In “Wrong Big Picture, Dangerous Fine Print: But Otherwise Obama Care is Swell,” James Capretta reports:
Funding abortion and abortion providers. Both the Senate HELP and House Democratic bills fail to exclude abortion from the services that constitute “qualified” insurance—which means, as a practical matter, abortion would be a required “covered benefit.” Thus, federal taxpayers would be forced to pay for abortions, and everyone would be forbidden to get insurance that does not cover abortion, even if he is spending only his own money.
A few months ago Jim Wallis of Sojourners said this in an interview:
Making abortion provisions part of healthcare reform will kill healthcare reform. . . . There are a number of people who believe this is an issue of deep moral conviction and conscience and there are firewalls that if they are breached will really destroy common ground.
Upon being asked by David Brody of CBN News: “Where are you or Sojourners on this issue of abortions being covered as part of a benefits package?” Wallis’s reply: “I’m against that.”

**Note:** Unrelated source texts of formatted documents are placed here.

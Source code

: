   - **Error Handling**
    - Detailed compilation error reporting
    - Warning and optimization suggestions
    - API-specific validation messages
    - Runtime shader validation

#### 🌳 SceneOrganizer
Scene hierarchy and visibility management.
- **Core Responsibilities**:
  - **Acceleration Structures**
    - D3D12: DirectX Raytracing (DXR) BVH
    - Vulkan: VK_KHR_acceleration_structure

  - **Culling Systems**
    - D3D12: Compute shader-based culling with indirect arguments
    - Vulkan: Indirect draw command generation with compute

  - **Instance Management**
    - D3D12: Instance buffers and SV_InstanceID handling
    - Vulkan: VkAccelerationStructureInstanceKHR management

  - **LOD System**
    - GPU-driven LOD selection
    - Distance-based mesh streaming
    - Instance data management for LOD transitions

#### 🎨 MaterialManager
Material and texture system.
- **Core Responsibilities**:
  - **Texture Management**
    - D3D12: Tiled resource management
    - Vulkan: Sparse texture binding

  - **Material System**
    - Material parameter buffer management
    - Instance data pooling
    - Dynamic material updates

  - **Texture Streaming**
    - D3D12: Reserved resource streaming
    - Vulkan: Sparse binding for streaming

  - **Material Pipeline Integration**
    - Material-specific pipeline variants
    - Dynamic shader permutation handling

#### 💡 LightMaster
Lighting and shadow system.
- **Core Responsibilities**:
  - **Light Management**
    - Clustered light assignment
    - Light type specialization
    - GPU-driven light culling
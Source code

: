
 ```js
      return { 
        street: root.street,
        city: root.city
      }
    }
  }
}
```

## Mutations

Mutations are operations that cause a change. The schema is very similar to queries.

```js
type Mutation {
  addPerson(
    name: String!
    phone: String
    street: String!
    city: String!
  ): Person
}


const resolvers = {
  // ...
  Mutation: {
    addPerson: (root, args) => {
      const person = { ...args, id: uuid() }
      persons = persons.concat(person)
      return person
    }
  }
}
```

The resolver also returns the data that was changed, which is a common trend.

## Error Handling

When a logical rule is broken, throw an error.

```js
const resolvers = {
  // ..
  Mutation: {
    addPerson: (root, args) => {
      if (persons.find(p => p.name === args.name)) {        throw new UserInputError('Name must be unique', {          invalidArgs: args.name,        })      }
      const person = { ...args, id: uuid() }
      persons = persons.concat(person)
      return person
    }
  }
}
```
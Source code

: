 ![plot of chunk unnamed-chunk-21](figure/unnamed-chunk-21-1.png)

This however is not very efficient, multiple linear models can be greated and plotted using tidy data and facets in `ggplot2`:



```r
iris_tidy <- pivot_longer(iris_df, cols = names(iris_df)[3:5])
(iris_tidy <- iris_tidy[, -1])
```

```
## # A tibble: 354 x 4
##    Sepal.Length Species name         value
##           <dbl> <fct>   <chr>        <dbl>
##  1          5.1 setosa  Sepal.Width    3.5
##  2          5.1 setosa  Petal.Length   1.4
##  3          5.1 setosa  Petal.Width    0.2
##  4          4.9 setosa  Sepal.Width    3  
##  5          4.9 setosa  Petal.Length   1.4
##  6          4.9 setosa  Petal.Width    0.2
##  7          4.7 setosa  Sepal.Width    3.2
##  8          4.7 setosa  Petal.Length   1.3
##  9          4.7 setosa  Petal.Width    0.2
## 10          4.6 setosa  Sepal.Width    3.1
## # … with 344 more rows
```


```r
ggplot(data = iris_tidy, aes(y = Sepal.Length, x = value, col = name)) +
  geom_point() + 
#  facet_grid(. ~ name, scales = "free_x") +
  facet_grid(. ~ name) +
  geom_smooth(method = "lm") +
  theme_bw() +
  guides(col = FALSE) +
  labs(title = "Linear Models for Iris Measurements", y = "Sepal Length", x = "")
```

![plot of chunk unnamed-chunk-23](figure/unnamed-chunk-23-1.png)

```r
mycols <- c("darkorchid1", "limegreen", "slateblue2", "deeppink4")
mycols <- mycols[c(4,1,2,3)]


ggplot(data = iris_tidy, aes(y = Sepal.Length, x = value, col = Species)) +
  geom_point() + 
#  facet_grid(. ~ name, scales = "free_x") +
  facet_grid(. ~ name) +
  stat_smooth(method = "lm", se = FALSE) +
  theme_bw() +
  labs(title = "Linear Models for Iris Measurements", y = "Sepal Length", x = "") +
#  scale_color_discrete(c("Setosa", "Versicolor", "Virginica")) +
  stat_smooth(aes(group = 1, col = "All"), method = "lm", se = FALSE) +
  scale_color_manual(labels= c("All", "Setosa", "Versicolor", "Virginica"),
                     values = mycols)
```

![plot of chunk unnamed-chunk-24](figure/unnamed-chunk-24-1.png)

In my post “One Cheer for Jim Wallis,” I complemented him on that position, but also expressed some skepticism, partly because he has become little more than a flack for the Obama administration but also because Wallis has never really been serious on abortion:
Before we break out the Champaign, pop the corks, and celebrate the return of a prodigal to the pro-life fold someone needs to ask Wallis a follow-up question: What exactly is so morally objectionable about including abortion in health care reform? For example, Wallis has always claimed to be both pro-life and pro-women (whatever that means). Couldn’t his progressive friends argue that including abortion in health care reform is being pro-women? And if he opposed it, would that make him anti-women?
If Wallis’s opposition is truly principled (or “prophetic”) then we can expect Wallis and the Sojourners crowd to offer up a reasoned and articulate public argument for the moral wrongness of including this particular “health care procedure.” We would expect to hear from Wallis and the Sojourners crowd not merely the acknowledgment that other people have moral objections, but an explanation and articulation of Wallis own moral objections. We would expect an argument that informs his readers just exactly why his “progressive” friends are so wrong on this issue and the right wing “pro-life extremists” are right.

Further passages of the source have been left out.